A new concept idea (Not sure what to name it)
gmic shape_circle 500 r. 200%,200%,100%,100%,0,0,.5,.5 rep_frblur 5,200 *. 255 +store. test_image +colormap. 2 r. {w-1},100%,100%,100%,0,0,1 r.. 100%,100%,{w#-1},100%,0,1 f.. i">"i(#-1,z,0,0); rm. s z distance 0,2 n 0,1 blend average * 2 f i"^"2 $test_image +f. i">"0?1 distance. 0,2 mv[1] 0 rv[-2,-1]
Middle is distance. Right is looped distance (I’ll name it looped distance).
Looks practical. 
Not sure what name would describe this. Make more samples to brainstorm.
Here you go. Before is on left, after is on right.
What you can see here is that it’s supposed to be a float-based form of distance.
@David_Tschumperle might be able to implement a better version of this idea.
Yeah, only problem is that very accurate result requires intensive memory. I wish there was a float-based version of distance.
distance already returns a float-valued image, so what do you mean by this?
Taking into account of weigh of shading which is why I did a loop utilizing threshold and combine them together.
This would be actually equivalent to the computation of a geodesic distance, and this cannot be achieved in linear time (which is current implementation of distance is able to do).

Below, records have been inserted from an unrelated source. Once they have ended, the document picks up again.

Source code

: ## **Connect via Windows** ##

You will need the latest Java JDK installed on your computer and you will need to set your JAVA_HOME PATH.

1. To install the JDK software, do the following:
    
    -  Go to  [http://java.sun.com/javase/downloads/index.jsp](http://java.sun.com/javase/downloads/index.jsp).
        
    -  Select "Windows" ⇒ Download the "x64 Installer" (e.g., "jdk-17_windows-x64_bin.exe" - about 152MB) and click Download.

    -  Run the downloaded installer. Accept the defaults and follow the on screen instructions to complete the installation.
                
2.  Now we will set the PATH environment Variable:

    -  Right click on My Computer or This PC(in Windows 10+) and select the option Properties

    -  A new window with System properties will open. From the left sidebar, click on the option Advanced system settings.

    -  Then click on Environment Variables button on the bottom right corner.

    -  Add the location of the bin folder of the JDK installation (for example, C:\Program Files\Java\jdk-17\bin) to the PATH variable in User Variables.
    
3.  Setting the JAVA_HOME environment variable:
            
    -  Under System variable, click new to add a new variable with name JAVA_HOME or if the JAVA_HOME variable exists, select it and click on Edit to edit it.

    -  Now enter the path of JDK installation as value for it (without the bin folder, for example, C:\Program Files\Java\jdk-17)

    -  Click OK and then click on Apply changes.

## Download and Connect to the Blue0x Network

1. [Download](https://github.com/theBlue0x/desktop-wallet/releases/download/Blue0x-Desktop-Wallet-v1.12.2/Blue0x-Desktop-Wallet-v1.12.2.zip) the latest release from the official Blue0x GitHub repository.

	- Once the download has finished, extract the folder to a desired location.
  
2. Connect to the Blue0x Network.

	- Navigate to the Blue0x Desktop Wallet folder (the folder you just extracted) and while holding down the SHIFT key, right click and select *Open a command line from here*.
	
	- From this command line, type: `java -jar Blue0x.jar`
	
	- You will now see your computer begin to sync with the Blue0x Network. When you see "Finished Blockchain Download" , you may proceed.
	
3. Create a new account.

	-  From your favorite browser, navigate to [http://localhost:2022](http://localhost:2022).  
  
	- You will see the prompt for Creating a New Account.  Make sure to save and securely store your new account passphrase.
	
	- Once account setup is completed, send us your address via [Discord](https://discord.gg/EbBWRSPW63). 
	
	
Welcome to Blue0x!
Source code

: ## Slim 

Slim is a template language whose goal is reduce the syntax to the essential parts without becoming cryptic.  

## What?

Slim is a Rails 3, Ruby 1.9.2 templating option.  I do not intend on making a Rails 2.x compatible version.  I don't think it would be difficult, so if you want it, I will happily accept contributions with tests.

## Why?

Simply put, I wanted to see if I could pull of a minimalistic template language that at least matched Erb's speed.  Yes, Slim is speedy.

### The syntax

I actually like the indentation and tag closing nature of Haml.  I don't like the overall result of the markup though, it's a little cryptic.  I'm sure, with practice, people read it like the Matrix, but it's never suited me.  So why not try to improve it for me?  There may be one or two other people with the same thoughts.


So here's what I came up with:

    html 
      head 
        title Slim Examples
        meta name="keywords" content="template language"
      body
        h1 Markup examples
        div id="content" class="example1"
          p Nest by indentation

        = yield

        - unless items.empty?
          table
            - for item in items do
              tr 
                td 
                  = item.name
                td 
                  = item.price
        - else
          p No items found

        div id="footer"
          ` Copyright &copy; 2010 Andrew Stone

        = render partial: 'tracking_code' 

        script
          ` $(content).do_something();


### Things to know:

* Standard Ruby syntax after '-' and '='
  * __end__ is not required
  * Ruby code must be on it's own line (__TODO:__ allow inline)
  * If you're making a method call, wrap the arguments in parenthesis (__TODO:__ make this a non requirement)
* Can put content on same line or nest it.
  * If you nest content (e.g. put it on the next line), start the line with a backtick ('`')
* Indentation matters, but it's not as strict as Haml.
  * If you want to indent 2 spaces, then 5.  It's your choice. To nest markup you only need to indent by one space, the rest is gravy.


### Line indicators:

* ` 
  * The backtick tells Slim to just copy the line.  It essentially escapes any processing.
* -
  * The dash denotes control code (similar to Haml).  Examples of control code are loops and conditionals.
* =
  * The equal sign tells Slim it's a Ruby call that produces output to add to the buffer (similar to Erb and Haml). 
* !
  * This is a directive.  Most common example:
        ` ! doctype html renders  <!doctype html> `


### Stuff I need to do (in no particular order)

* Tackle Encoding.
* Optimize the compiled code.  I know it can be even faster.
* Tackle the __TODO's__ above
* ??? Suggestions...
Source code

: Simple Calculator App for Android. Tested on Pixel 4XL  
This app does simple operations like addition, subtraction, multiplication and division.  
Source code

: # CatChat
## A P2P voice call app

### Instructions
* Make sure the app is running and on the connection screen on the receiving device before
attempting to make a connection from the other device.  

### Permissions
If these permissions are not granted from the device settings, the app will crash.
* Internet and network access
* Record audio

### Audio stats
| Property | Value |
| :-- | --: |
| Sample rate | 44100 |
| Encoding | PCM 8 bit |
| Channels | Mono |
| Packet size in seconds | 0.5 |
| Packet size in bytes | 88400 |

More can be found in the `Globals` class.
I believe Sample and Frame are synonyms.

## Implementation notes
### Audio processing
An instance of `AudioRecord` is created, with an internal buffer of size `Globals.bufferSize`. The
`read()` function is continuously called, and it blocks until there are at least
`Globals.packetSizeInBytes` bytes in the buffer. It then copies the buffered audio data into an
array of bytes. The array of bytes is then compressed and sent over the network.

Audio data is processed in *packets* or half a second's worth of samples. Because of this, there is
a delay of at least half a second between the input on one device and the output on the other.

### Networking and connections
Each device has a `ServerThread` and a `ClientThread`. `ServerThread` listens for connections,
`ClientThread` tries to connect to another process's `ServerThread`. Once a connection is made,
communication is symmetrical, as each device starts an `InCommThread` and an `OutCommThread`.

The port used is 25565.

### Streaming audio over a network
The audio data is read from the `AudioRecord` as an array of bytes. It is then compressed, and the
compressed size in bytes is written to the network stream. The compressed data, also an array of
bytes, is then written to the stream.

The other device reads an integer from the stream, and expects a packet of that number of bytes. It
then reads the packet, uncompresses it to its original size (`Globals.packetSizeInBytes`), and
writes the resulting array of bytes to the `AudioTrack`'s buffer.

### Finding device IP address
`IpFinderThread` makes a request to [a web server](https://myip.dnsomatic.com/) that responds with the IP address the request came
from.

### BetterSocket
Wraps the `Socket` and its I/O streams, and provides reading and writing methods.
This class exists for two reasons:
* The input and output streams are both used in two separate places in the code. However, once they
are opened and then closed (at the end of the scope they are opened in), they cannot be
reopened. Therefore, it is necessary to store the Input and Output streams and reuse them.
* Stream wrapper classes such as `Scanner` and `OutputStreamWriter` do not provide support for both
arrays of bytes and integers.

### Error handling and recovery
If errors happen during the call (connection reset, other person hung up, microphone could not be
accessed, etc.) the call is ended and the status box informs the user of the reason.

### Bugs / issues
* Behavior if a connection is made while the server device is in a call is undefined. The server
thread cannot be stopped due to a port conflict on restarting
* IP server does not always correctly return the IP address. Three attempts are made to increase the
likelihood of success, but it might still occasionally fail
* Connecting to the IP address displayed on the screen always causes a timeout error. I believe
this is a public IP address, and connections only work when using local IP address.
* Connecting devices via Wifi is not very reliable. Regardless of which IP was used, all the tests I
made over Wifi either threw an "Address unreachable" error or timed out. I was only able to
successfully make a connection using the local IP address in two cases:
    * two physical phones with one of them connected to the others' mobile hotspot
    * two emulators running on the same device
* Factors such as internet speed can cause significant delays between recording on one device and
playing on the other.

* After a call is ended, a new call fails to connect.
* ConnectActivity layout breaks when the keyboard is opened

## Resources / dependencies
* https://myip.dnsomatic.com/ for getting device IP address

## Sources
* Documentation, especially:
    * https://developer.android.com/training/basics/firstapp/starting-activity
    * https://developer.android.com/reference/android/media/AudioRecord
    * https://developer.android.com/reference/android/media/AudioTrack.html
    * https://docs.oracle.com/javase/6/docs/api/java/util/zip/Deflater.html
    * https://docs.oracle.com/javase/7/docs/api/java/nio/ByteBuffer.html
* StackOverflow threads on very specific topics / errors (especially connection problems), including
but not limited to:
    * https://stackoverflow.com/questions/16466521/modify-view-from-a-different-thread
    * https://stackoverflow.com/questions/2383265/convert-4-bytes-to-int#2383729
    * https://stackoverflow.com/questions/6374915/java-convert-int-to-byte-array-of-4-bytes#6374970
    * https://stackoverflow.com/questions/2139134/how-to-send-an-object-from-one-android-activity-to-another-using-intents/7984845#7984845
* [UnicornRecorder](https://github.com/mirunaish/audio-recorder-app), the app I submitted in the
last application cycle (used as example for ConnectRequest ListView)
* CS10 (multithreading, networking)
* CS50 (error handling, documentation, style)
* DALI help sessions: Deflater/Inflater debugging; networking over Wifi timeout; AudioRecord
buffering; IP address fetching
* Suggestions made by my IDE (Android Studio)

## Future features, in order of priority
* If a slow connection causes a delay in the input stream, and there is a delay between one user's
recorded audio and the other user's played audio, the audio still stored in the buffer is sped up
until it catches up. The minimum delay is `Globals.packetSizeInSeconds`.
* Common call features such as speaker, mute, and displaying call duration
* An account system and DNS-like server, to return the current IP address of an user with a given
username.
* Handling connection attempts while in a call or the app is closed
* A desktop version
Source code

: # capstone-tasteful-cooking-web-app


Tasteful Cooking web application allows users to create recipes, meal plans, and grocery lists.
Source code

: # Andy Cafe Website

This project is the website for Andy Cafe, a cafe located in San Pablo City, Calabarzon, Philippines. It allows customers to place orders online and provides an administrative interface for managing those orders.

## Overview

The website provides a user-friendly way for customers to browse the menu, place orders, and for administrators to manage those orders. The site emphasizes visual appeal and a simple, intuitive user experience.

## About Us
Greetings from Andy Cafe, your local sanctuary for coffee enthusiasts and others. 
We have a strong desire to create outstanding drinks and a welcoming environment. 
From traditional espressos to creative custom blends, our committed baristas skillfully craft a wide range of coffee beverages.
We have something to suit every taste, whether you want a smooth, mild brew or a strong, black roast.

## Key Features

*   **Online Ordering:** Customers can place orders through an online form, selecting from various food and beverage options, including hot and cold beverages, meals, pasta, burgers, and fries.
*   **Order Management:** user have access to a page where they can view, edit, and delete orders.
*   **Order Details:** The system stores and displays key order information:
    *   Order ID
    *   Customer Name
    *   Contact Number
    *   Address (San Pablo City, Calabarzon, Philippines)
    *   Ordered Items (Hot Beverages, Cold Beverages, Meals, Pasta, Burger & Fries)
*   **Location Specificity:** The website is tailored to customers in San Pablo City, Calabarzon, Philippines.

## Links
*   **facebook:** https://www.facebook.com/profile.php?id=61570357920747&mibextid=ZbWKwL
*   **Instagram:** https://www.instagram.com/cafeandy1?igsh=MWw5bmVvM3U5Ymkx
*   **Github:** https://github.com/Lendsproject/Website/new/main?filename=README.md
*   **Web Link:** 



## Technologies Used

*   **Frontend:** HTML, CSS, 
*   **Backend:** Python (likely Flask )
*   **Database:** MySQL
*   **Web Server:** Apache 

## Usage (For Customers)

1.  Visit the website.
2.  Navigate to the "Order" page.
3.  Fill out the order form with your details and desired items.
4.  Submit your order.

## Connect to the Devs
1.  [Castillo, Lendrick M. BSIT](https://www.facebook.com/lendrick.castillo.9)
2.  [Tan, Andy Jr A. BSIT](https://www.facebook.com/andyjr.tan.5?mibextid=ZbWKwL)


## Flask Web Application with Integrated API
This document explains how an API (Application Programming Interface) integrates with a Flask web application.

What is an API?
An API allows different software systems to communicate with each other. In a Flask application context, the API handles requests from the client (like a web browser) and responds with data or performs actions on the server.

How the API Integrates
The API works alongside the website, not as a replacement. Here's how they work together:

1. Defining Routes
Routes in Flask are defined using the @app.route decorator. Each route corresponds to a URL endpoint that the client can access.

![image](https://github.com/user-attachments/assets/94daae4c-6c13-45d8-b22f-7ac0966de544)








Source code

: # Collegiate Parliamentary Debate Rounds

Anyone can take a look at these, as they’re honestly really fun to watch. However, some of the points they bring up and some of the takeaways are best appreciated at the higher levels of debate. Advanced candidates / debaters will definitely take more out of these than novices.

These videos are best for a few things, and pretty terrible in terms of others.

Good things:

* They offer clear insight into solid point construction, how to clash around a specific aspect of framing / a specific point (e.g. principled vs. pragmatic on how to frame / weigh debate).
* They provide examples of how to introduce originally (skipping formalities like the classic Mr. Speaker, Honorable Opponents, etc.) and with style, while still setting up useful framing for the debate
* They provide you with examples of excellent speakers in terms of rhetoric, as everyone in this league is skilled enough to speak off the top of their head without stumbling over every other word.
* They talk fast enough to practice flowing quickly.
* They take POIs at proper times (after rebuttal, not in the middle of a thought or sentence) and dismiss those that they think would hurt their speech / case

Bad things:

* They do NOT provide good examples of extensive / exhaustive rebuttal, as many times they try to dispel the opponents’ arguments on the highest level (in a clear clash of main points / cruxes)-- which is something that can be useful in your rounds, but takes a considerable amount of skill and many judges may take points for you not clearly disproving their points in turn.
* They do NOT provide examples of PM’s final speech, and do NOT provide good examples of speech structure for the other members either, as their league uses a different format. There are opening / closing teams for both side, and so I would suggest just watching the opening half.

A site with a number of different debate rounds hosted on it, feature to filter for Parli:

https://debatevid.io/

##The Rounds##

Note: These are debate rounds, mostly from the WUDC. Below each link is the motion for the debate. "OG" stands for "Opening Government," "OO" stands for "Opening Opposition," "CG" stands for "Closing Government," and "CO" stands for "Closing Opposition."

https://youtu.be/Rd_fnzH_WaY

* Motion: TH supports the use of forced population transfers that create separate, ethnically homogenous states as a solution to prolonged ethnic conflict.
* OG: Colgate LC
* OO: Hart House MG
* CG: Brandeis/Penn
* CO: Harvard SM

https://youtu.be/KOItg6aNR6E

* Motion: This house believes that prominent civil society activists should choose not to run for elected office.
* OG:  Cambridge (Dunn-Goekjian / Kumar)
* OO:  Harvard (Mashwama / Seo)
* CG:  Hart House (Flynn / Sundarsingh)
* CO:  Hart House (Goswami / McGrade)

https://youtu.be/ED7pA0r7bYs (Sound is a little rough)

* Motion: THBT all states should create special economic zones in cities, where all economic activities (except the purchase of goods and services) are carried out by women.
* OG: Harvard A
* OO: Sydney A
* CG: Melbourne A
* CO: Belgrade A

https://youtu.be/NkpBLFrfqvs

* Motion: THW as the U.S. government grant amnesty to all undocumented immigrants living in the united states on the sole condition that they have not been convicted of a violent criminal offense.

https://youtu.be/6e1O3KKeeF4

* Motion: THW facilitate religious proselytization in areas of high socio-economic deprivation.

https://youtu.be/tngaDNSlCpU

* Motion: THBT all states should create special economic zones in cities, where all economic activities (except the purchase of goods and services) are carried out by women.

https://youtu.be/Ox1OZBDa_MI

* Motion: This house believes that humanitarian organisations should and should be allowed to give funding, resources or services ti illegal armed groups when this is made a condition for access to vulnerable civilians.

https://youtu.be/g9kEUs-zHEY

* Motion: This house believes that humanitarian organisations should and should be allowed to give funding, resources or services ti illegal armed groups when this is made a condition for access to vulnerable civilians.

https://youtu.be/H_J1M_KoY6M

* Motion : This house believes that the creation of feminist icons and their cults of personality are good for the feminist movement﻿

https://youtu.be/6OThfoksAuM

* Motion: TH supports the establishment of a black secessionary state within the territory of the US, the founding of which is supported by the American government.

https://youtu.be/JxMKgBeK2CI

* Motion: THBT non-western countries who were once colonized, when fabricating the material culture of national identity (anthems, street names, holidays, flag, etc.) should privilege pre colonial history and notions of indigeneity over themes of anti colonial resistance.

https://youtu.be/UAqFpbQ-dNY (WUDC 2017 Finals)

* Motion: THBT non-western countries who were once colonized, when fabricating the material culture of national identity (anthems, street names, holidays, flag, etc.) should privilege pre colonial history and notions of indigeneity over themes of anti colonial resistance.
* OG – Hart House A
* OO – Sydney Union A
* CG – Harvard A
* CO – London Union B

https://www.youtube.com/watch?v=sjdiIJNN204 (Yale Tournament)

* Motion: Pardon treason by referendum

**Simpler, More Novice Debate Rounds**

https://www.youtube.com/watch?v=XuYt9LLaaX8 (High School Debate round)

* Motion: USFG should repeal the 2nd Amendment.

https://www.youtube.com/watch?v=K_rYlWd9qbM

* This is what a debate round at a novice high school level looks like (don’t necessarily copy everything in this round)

So, basically gmic doesn’t have geodesic distance? It’s a little convoluted to wrap my head around though. Maybe later, I’ll try that.
Computing a geodesic distance basicaly involve the resolution of the eikonal equation where f(x) corresponds to the local weights of your distance function.
This can be done iteratively, with the Fast Marching method. I’m 100% sure this can be implemented with G’MIC.
As mentionned in the wikipedia page, another way of computing such a geodesic distance is to use the Dijkstra algorithm (in G’MIC, with command djikstra), but this basically requires to define a huge matrix, so this would not be optimal.
Can you make generator for only one of the square which is faster?
The number of square is irrelevant to the speed. The code is why it is so slow. There’s no way to optimize it. If I did, then it’d be a new filter. Hence, why I posted it here.
Nevertheless, could you make generator for only one square pattern ?
Yes, I can do that. I’ll get to that today.
Edit: I forgotten, I was doing other projects.